1.  First we cut the data by some row.  Let's try cutting the data after the second row.

     2006 2007
131H  1.4  1.2
131   9.2  9.0
---------------
130   6.3  5.9
128  17.8 17.0
126  12.2 12.4
122  14.4 13.0
215  21.3 22.3
112   5.3  6.0
095  10.7 11.4
090   1.5  1.7

2.  We compute a folded log for each year.  For 2006, we see that 1.4 + 9.2 = 10.6% are above the line and 100 - 10.6 = 89.4% are below the line, so the flog is

FLOG for 2006 = log(10.6/89.4) = -2.13

Likewise the flog for 2007 is given by

FLOG for 2007 = log(10.2/89.8) = -2.18

3.  To compare the years 2006 and 2007, we look at the difference in flogs:

Change in FLOG from 2006 to 2007 is -2.18 - (-2.13) = -0.05

The interpretation is that students did 0.05 worse in 2007 (on the flog scale).

What if we cut the table by a different row?  We can repeat the procedure using all possible cuts.

Here is the table of flogs:

       2006  2007
 [1,] -4.22 -4.38
 [2,] -2.13 -2.17
 [3,] -1.59 -1.65
 [4,] -0.63 -0.70
 [5,] -0.12 -0.18
 [6,]  0.46  0.35
 [7,]  1.56  1.44
 [8,]  1.98  1.88
 [9,]  4.20  4.03

To understand these values, -4.22 is the flog if we cut after the first row, -2.13 is the flog if we cut after the second row, etc.

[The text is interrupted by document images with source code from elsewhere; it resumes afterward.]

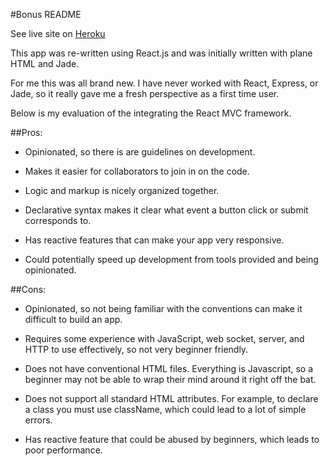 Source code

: #Bonus README

See live site on [Heroku](https://aqueous-wildwood-9541.herokuapp.com/)

This app was re-written using React.js and was initially written with plane HTML and Jade.

For me this was all brand new. I have never worked with React, Express, or Jade, so it really gave me a fresh perspective as a first time user.

Below is my evaluation of the integrating the React MVC framework.

##Pros:
- Opinionated, so there is are guidelines on development.

- Makes it easier for collaborators to join in on the code.

- Logic and markup is nicely organized together.

- Declarative syntax makes it clear what event a button click or submit corresponds to.

- Has reactive features that can make your app very responsive.

- Could potentially speed up development from tools provided and being opinionated.


##Cons:
- Opinionated, so not being familiar with the conventions can make it difficult to build an app.

- Requires some experience with JavaScript, web socket, server, and HTTP to use effectively, so not very beginner friendly.

- Does not have conventional HTML files. Everything is Javascript, so a beginner may not be able to wrap their mind around it right off the bat.

- Does not support all standard HTML attributes. For example, to declare a class you must use className, which could lead to a lot of simple errors.

- Has reactive feature that could be abused by beginners, which leads to poor performance.
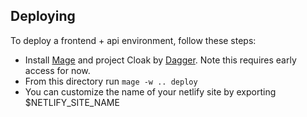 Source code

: ## Deploying

To deploy a frontend + api environment, follow these steps:

* Install [Mage](https://magefile.org) and project Cloak by [Dagger](https://dagger.io). Note this requires early access for now.
* From this directory run `mage -w .. deploy`
* You can customize the name of your netlify site by exporting $NETLIFY_SITE_NAME
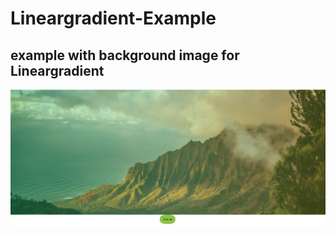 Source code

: # Lineargradient-Example
## example with background image for Lineargradient
![Alt text](Screenshot.png?raw=true "Title")
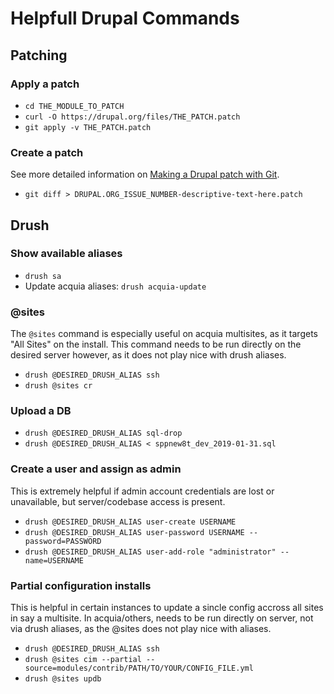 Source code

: # Helpfull Drupal Commands

## Patching

### Apply a patch

- `cd THE_MODULE_TO_PATCH`
- `curl -O https://drupal.org/files/THE_PATCH.patch`
- `git apply -v THE_PATCH.patch`

### Create a patch

See more detailed information on [Making a Drupal patch with Git](https://www.drupal.org/node/707484).

- `git diff > DRUPAL.ORG_ISSUE_NUMBER-descriptive-text-here.patch`

## Drush

### Show available aliases

- `drush sa`
- Update acquia aliases: `drush acquia-update`

### @sites

The `@sites` command is especially useful on acquia multisites, as it targets "All Sites" on the install. This command needs to be run directly on the desired server however, as it does not play nice with drush aliases.

- `drush @DESIRED_DRUSH_ALIAS ssh`
- `drush @sites cr`

### Upload a DB

- `drush @DESIRED_DRUSH_ALIAS sql-drop`
- `drush @DESIRED_DRUSH_ALIAS < sppnew8t_dev_2019-01-31.sql`

### Create a user and assign as admin

This is extremely helpful if admin account credentials are lost or unavailable, but server/codebase access is present.

- `drush @DESIRED_DRUSH_ALIAS user-create USERNAME`
- `drush @DESIRED_DRUSH_ALIAS user-password USERNAME --password=PASSWORD`
- `drush @DESIRED_DRUSH_ALIAS user-add-role "administrator" --name=USERNAME`

### Partial configuration installs

This is helpful in certain instances to update a sincle config accross all sites in say a multisite. In acquia/others, needs to be run directly on server, not via drush aliases, as the @sites does not play nice with aliases.

- `drush @DESIRED_DRUSH_ALIAS ssh`
- `drush @sites cim --partial --source=modules/contrib/PATH/TO/YOUR/CONFIG_FILE.yml`
- `drush @sites updb`
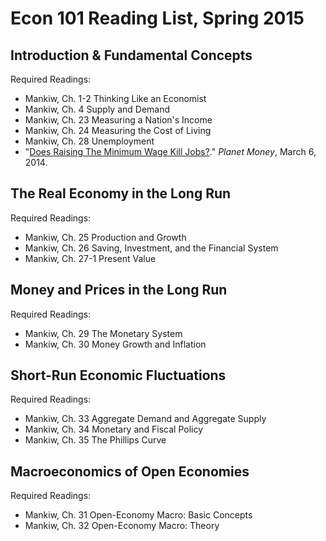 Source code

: # Econ 101 Reading List, Spring 2015

## Introduction & Fundamental Concepts

Required Readings:
* Mankiw, Ch. 1-2 Thinking Like an Economist
* Mankiw, Ch. 4 Supply and Demand
* Mankiw, Ch. 23 Measuring a Nation's Income
* Mankiw, Ch. 24 Measuring the Cost of Living
* Mankiw, Ch. 28 Unemployment
* "[Does Raising The Minimum Wage Kill Jobs?](http://www.npr.org/blogs/money/2014/03/06/286861541/does-raising-the-minimum-wage-kill-jobs)." *Planet Money*, March 6, 2014.


## The Real Economy in the Long Run

Required Readings:
* Mankiw, Ch. 25 Production and Growth 
* Mankiw, Ch. 26 Saving, Investment, and the Financial System
* Mankiw, Ch. 27-1 Present Value


## Money and Prices in the Long Run

Required Readings:
* Mankiw, Ch. 29 The Monetary System
* Mankiw, Ch. 30 Money Growth and Inflation


## Short-Run Economic Fluctuations

Required Readings:
* Mankiw, Ch. 33 Aggregate Demand and Aggregate Supply
* Mankiw, Ch. 34 Monetary and Fiscal Policy
* Mankiw, Ch. 35 The Phillips Curve


## Macroeconomics of Open Economies

Required Readings:
* Mankiw, Ch. 31 Open-Economy Macro: Basic Concepts
* Mankiw, Ch. 32 Open-Economy Macro: Theory
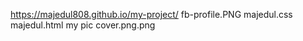 https://majedul808.github.io/my-project/
fb-profile.PNG
majedul.css
majedul.html
my pic cover.png.png

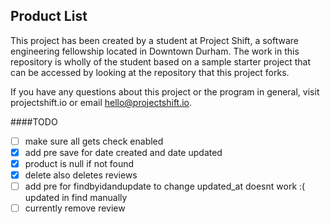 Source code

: ## Product List

This project has been created by a student at Project Shift, a software engineering fellowship located in Downtown Durham.  The work in this repository is wholly of the student based on a sample starter project that can be accessed by looking at the repository that this project forks.

If you have any questions about this project or the program in general, visit projectshift.io or email hello@projectshift.io.

####TODO
- [ ] make sure all gets check enabled
- [X] add pre save for date created and date updated
- [X] product is null if not found
- [X] delete also deletes reviews
- [ ] add pre for findbyidandupdate to change updated_at
      doesnt work :( updated in find manually
- [ ] currently remove review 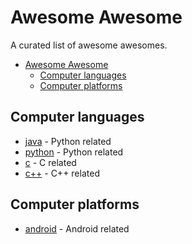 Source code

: # Awesome Awesome

A curated list of awesome awesomes.

- [Awesome Awesome](#awesome-awesome)
    - [Computer languages](#computer-languages)
    - [Computer platforms](#computer-platforms)






## Computer languages
* [java](https://github.com/keyeMyria/awesome-awesome/blob/master/java.md) - Python related
* [python](https://github.com/keyeMyria/awesome-awesome/blob/master/python.md) - Python related
* [c](https://github.com/keyeMyria/awesome-awesome/blob/master/c.md) - C related
* [c++](https://github.com/keyeMyria/awesome-awesome/blob/master/c.md) - C++ related
    


    
## Computer platforms
* [android](https://github.com/keyeMyria/awesome-awesome/blob/master/android.md) - Android related
    
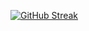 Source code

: [![GitHub Streak](https://streak-stats.demolab.com?user=Deyvesu&theme=dark&border_radius=20&locale=pt_BR)](https://git.io/streak-stats)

To compare the years 2006 and 2007, we look at the difference in flogs:

     2007 FLOG - 2006 FLOG
 [1,] -0.16
 [2,] -0.04
 [3,] -0.06
 [4,] -0.07
 [5,] -0.06
 [6,] -0.11
 [7,] -0.12
 [8,] -0.10
 [9,] -0.17

What have we learned?  Note that all of the flog differences are negative and the median flog difference is -0.10.  So it is clear the 2007 students did a little worse than the 2006 students.